Saturday, September 18, 2010

José Saramago: The Elephant’s Journey


J. M. Ledgard reviews José Saramago's The Elephant's Journey.
The Portuguese writer José Saramago died in June at the age of 87. He won the Nobel Prize in Literature in 1998, having peaked as a writer later in life. His prose is impish and subtle enough to bear comparison with Italo Calvino and Georges Perec, even if he lacked their scope. Saramago was a Communist. He believed there was a new totalitarianism of multinational companies. “To be a Portuguese Stalinist” well into the 21st century “means you’re simply not living in the real world,” the critic Harold Bloom has said. True enough. Yet when Saramago picked up his pen, a richer world was made.

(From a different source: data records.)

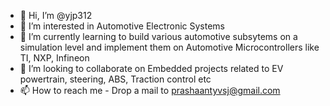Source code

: - 👋 Hi, I’m @yjp312
- 👀 I’m interested in Automotive Electronic Systems
- 🌱 I’m currently learning to build various automotive subsytems on a simulation level and implement them on Automotive Microcontrollers like TI, NXP, Infineon
- 💞️ I’m looking to collaborate on Embedded projects related to EV powertrain, steering, ABS, Traction control etc 
- 📫 How to reach me - Drop a mail to prashaantyvsj@gmail.com

<!---
yjp312/yjp312 is a ✨ special ✨ repository because its `README.md` (this file) appears on your GitHub profile.
You can click the Preview link to take a look at your changes.
--->
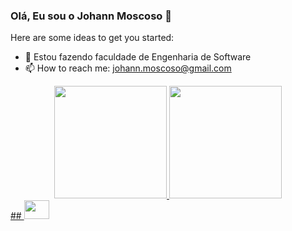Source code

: ### Olá, Eu sou o Johann Moscoso 👋



Here are some ideas to get you started:


- 🌱 Estou fazendo faculdade de Engenharia de Software
- 📫 How to reach me: johann.moscoso@gmail.com

<div align="center">
  <a href="https://github.com/JohannMscs">
  <img height="180em" src="https://github-readme-stats.vercel.app/api?username=JohannMscs&show_icons=true&theme=tokyonight&show_all_commits=true&count_private=true"/>
  <img height="180em" src="https://github-readme-stats.vercel.app/api/top-langs/?username=JohannMscs&layout=compact&langs_count=7&theme=tokyonight"/>
</div>
##
<img alling - 'center' alt - "Johann-Java" height ="30" width ="40" src="https://cdn.jsdelivr.net/gh/devicons/devicon/icons/java/java-original.svg" />

           
          
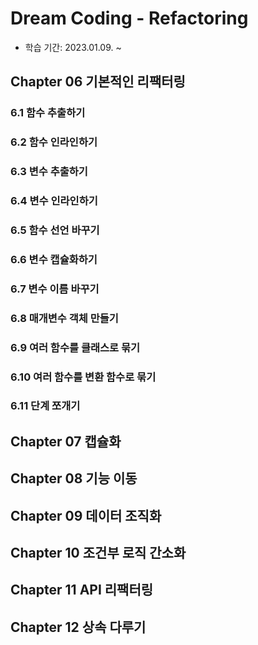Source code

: # Dream Coding - Refactoring

- 학습 기간: 2023.01.09. ~ 

## Chapter 06 기본적인 리팩터링

### 6.1 함수 추출하기

### 6.2 함수 인라인하기

### 6.3 변수 추출하기

### 6.4 변수 인라인하기

### 6.5 함수 선언 바꾸기

### 6.6 변수 캡슐화하기

### 6.7 변수 이름 바꾸기

### 6.8 매개변수 객체 만들기

### 6.9 여러 함수를 클래스로 묶기

### 6.10 여러 함수를 변환 함수로 묶기

### 6.11 단계 쪼개기

## Chapter 07 캡슐화

## Chapter 08 기능 이동

## Chapter 09 데이터 조직화

## Chapter 10 조건부 로직 간소화

## Chapter 11 API 리팩터링

## Chapter 12 상속 다루기

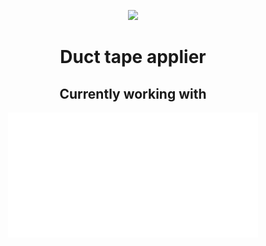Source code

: <p align="center">
<img src="https://media0.giphy.com/media/VeSvZhPrqgZxx2KpOA/giphy.gif?cid=ecf05e472f34io0x2dawhs4ppys6bwwrhzw7j400n0jfe4tb&rid=giphy.gif&ct=g">
</p>

<h1 align="center">Duct tape applier</h1>
<h2 align="center"><b>Currently working with</b></h2>
<p align="center">
<!-- HEX-GRID:IMAGES [
    "cpp",
    "fabric",
    "node",
    "python",
    "react",
    {
        "url": "https://cdn.jsdelivr.net/gh/devicons/devicon/icons/qt/qt-original.svg",
        "hex": true,
        "bg_fill": "#ffffffcc"
    },
    {
        "url": "https://cdn.jsdelivr.net/gh/devicons/devicon/icons/html5/html5-original.svg",
        "hex": true,
        "bg_fill": "#ffffffaa"
    }
] -->
<!-- HEX-GRID:EFFECTS   ["glitch"] -->
<!-- HEX-GRID:TRANSITIONS ["scale-in"] -->
<!-- HEX-GRID:START -->
<a href="https://github.com/MessyComposer/github-profile-hexagon-grid"><img src="./grid.svg" height="200px"/></a>
<!-- HEX-GRID:END -->
</p>
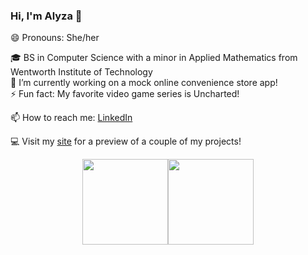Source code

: ### Hi, I'm Alyza 👋

😄 Pronouns: She/her

🎓 BS in Computer Science with a minor in Applied Mathematics from Wentworth Institute of Technology </br>
🔭 I’m currently working on a mock online convenience store app! </br>
⚡ Fun fact: My favorite video game series is Uncharted! 

📫 How to reach me: [LinkedIn](https://www.linkedin.com/in/alyzadiaz)

💻 Visit my [site](https://alyzadiaz.github.io) for a preview of a couple of my projects!

<p align="center">
<img height="137px" src="https://github-readme-stats.vercel.app/api?username=alyzadiaz&hide_title=true&hide_border=true&show_icons=true&count_private=true&line_height=21&text_color=8b949e&icon_color=58a6ff&bg_color=00000000" /><img height="137px" src="https://github-readme-stats.vercel.app/api/top-langs/?username=alyzadiaz&hide_title=true&hide_border=true&layout=compact&langs_count=9&text_color=8b949e&icon_color=58a6ff&bg_color=00000000" />
</p>
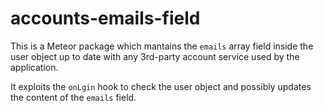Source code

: accounts-emails-field
=====================

This is a Meteor package which mantains the `emails` array field inside the user object up to date with any 3rd-party account service used by the application.

It exploits the `onLgin` hook to check the user object and possibly updates the content of the `emails` field.
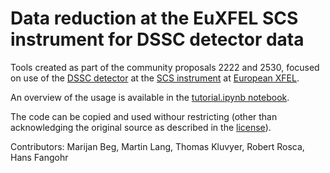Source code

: # Data reduction at the EuXFEL SCS instrument for DSSC detector data 

Tools created as part of the community proposals 2222 and 2530, focused on use of 
the [DSSC detector](https://www.xfel.eu/news_and_events/news/index_eng.html?openDirectAnchor=1701&two_columns=0) 
at the [SCS instrument](https://www.xfel.eu/facility/instruments/scs/index_eng.html) at 
[European XFEL](https://www.xfel.eu).

An overview of the usage is available in the [tutorial.ipynb notebook](tutorial.ipynb).

The code can be copied and used withour restricting (other than acknowledging the original source as described in the [license](LICENSE.txt)).

Contributors: Marijan Beg, Martin Lang, Thomas Kluvyer, Robert Rosca, Hans Fangohr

The Elephant’s Journey,” Saramago’s slender new posthumous novel, is a road trip. There’s no sex, not much violence, no God-awful narrative arc, and the insights arrive as gently as a skiff pulling up to a riverbank. Confounding though it is for me to say (believing as I do the mind of the apparatchik to be the nastiest soup), it would be hard to more highly recommend a novel to be downed in a single draft.

Saramago disliked America and cars — he once said that being in a car was like being in a spaceship that protects you from everything — so his road trip is naturally dustier, with ox carts on sunburnt plains, cuirassiers, swirling mists, wolves and snows. It is 1551. João III of Portugal gives an elephant from his Lisbon menagerie to Archduke Maximilian of Austria. The elephant is called Solomon. His mahout is named Subhro. Together, whispering to each other a tongue known only to them and born of solitude, they journey on foot from Lisbon to Valladolid, to Catalonia, by sea to Genoa, on to Venice, over the Alps, arriving at Innsbruck on the feast day of Epiphany in 1552, before continuing by barge down the rivers Inn and Danube toward Vienna.